▶ WHAT YOU HAVE TO DO
Pictures are to be left out. Copy exactly, and only, the lines from the start of the entries below to the line with "line interface |", both included.

Recorded data:
-- Opening Marker --

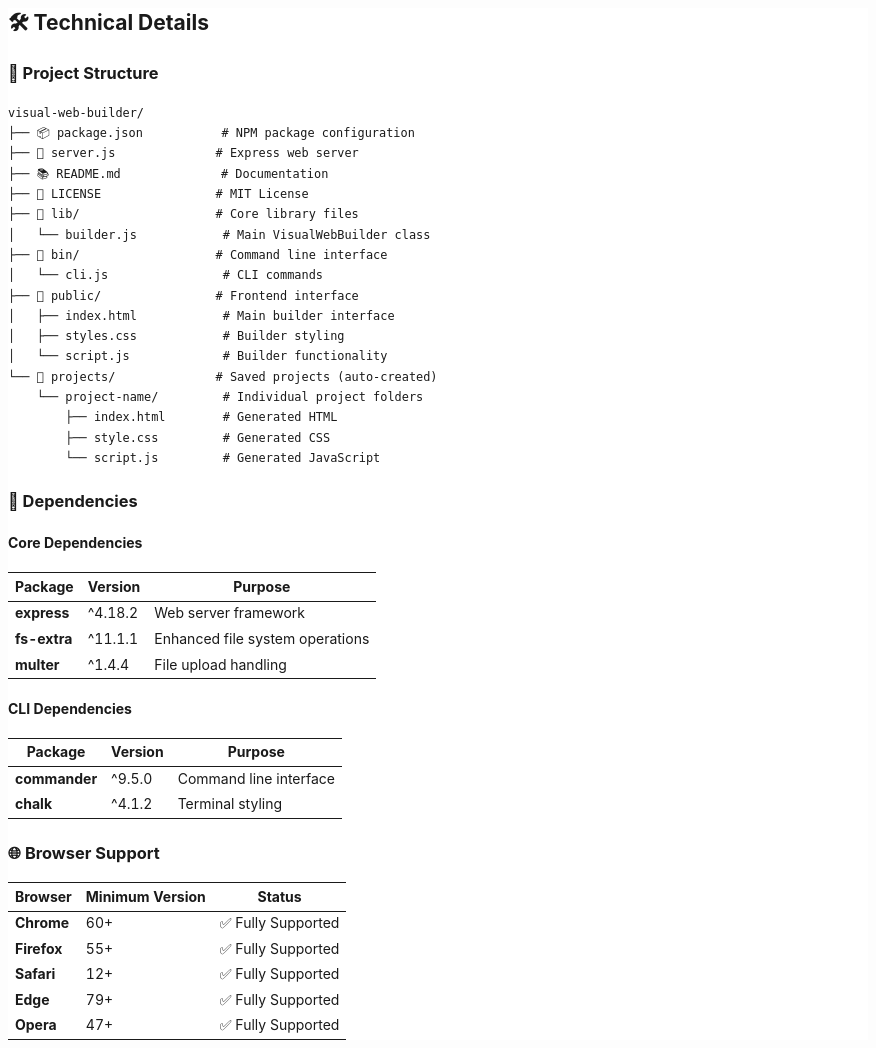 ## 🛠️ Technical Details

### 📁 Project Structure
```
visual-web-builder/
├── 📦 package.json           # NPM package configuration
├── 🚀 server.js              # Express web server
├── 📚 README.md              # Documentation
├── 📄 LICENSE                # MIT License
├── 📁 lib/                   # Core library files
│   └── builder.js            # Main VisualWebBuilder class
├── 📁 bin/                   # Command line interface
│   └── cli.js                # CLI commands
├── 📁 public/                # Frontend interface
│   ├── index.html            # Main builder interface
│   ├── styles.css            # Builder styling
│   └── script.js             # Builder functionality
└── 📁 projects/              # Saved projects (auto-created)
    └── project-name/         # Individual project folders
        ├── index.html        # Generated HTML
        ├── style.css         # Generated CSS
        └── script.js         # Generated JavaScript
```

### 🔧 Dependencies

#### Core Dependencies
| Package | Version | Purpose |
|---------|---------|---------|
| **express** | ^4.18.2 | Web server framework |
| **fs-extra** | ^11.1.1 | Enhanced file system operations |
| **multer** | ^1.4.4 | File upload handling |

#### CLI Dependencies
| Package | Version | Purpose |
|---------|---------|---------|
| **commander** | ^9.5.0 | Command line interface |
| **chalk** | ^4.1.2 | Terminal styling |

### 🌐 Browser Support

| Browser | Minimum Version | Status |
|---------|----------------|--------|
| **Chrome** | 60+ | ✅ Fully Supported |
| **Firefox** | 55+ | ✅ Fully Supported |
| **Safari** | 12+ | ✅ Fully Supported |
| **Edge** | 79+ | ✅ Fully Supported |
| **Opera** | 47+ | ✅ Fully Supported |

-- Closing Marker --

▶ RESPONSE TO THIS EXERCISE
 ## 🛠️ Technical Details

### 📁 Project Structure
```
visual-web-builder/
├── 📦 package.json           # NPM package configuration
├── 🚀 server.js              # Express web server
├── 📚 README.md              # Documentation
├── 📄 LICENSE                # MIT License
├── 📁 lib/                   # Core library files
│   └── builder.js            # Main VisualWebBuilder class
├── 📁 bin/                   # Command line interface
│   └── cli.js                # CLI commands
├── 📁 public/                # Frontend interface
│   ├── index.html            # Main builder interface
│   ├── styles.css            # Builder styling
│   └── script.js             # Builder functionality
└── 📁 projects/              # Saved projects (auto-created)
    └── project-name/         # Individual project folders
        ├── index.html        # Generated HTML
        ├── style.css         # Generated CSS
        └── script.js         # Generated JavaScript
```

### 🔧 Dependencies

#### Core Dependencies
| Package | Version | Purpose |
|---------|---------|---------|
| **express** | ^4.18.2 | Web server framework |
| **fs-extra** | ^11.1.1 | Enhanced file system operations |
| **multer** | ^1.4.4 | File upload handling |

#### CLI Dependencies
| Package | Version | Purpose |
|---------|---------|---------|
| **commander** | ^9.5.0 | Command line interface |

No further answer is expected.